EXERCISE DATA START
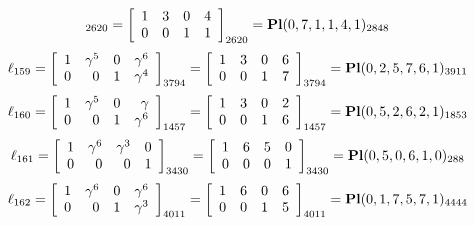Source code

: \documentclass{article}
\begin{document}
{$$_{2620}
=
\left[
\begin{array}{*{4}c}
1  & 3  & 0  & 4\\
0  & 0  & 1  & 1\\
\end{array}
\right]_{2620}
={\rm\bf Pl}(0,7,1,1,4,1 )_{2848}$$
$$
\ell_{159} = 
\left[
\begin{array}{*{4}{r}}
1 & \gamma^{5} & 0 & \gamma^{6}\\
0 & 0 & 1 & \gamma^{4}\\
\end{array}
\right]
_{3794}
=
\left[
\begin{array}{*{4}c}
1  & 3  & 0  & 6\\
0  & 0  & 1  & 7\\
\end{array}
\right]_{3794}
={\rm\bf Pl}(0,2,5,7,6,1 )_{3911}$$
$$
\ell_{160} = 
\left[
\begin{array}{*{4}{r}}
1 & \gamma^{5} & 0 & \gamma \\
0 & 0 & 1 & \gamma^{6}\\
\end{array}
\right]
_{1457}
=
\left[
\begin{array}{*{4}c}
1  & 3  & 0  & 2\\
0  & 0  & 1  & 6\\
\end{array}
\right]_{1457}
={\rm\bf Pl}(0,5,2,6,2,1 )_{1853}$$
$$
\ell_{161} = 
\left[
\begin{array}{*{4}{r}}
1 & \gamma^{6} & \gamma^{3} & 0\\
0 & 0 & 0 & 1\\
\end{array}
\right]
_{3430}
=
\left[
\begin{array}{*{4}c}
1  & 6  & 5  & 0\\
0  & 0  & 0  & 1\\
\end{array}
\right]_{3430}
={\rm\bf Pl}(0,5,0,6,1,0 )_{288}$$
$$
\ell_{162} = 
\left[
\begin{array}{*{4}{r}}
1 & \gamma^{6} & 0 & \gamma^{6}\\
0 & 0 & 1 & \gamma^{3}\\
\end{array}
\right]
_{4011}
=
\left[
\begin{array}{*{4}c}
1  & 6  & 0  & 6\\
0  & 0  & 1  & 5\\
\end{array}
\right]_{4011}
={\rm\bf Pl}(0,1,7,5,7,1 )_{4444}$$
}
\end{document}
EXERCISE DATA END
- [YOUR TASK] Leaving out any images, restate every record word for word.

- [OUTPUT FOR THIS TASK]
Source code

: \documentclass{article}
\begin{document}
{$$_{2620}
=
\left[
\begin{array}{*{4}c}
1  & 3  & 0  & 4\\
0  & 0  & 1  & 1\\
\end{array}
\right]_{2620}
={\rm\bf Pl}(0,7,1,1,4,1 )_{2848}$$
$$
\ell_{159} = 
\left[
\begin{array}{*{4}{r}}
1 & \gamma^{5} & 0 & \gamma^{6}\\
0 & 0 & 1 & \gamma^{4}\\
\end{array}
\right]
_{3794}
=
\left[
\begin{array}{*{4}c}
1  & 3  & 0  & 6\\
0  & 0  & 1  & 7\\
\end{array}
\right]_{3794}
={\rm\bf Pl}(0,2,5,7,6,1 )_{3911}$$
$$
\ell_{160} = 
\left[
\begin{array}{*{4}{r}}
1 & \gamma^{5} & 0 & \gamma \\
0 & 0 & 1 & \gamma^{6}\\
\end{array}
\right]
_{1457}
=
\left[
\begin{array}{*{4}c}
1  & 3  & 0  & 2\\
0  & 0  & 1  & 6\\
\end{array}
\right]_{1457}
={\rm\bf Pl}(0,5,2,6,2,1 )_{1853}$$
$$
\ell_{161} = 
\left[
\begin{array}{*{4}{r}}
1 & \gamma^{6} & \gamma^{3} & 0\\
0 & 0 & 0 & 1\\
\end{array}
\right]
_{3430}
=
\left[
\begin{array}{*{4}c}
1  & 6  & 5  & 0\\
0  & 0  & 0  & 1\\
\end{array}
\right]_{3430}
={\rm\bf Pl}(0,5,0,6,1,0 )_{288}$$
$$
\ell_{162} = 
\left[
\begin{array}{*{4}{r}}
1 & \gamma^{6} & 0 & \gamma^{6}\\
0 & 0 & 1 & \gamma^{3}\\
\end{array}
\right]
_{4011}
=
\left[
\begin{array}{*{4}c}
1  & 6  & 0  & 6\\
0  & 0  & 1  & 5\\
\end{array}
\right]_{4011}
={\rm\bf Pl}(0,1,7,5,7,1 )_{4444}$$
}
\end{document}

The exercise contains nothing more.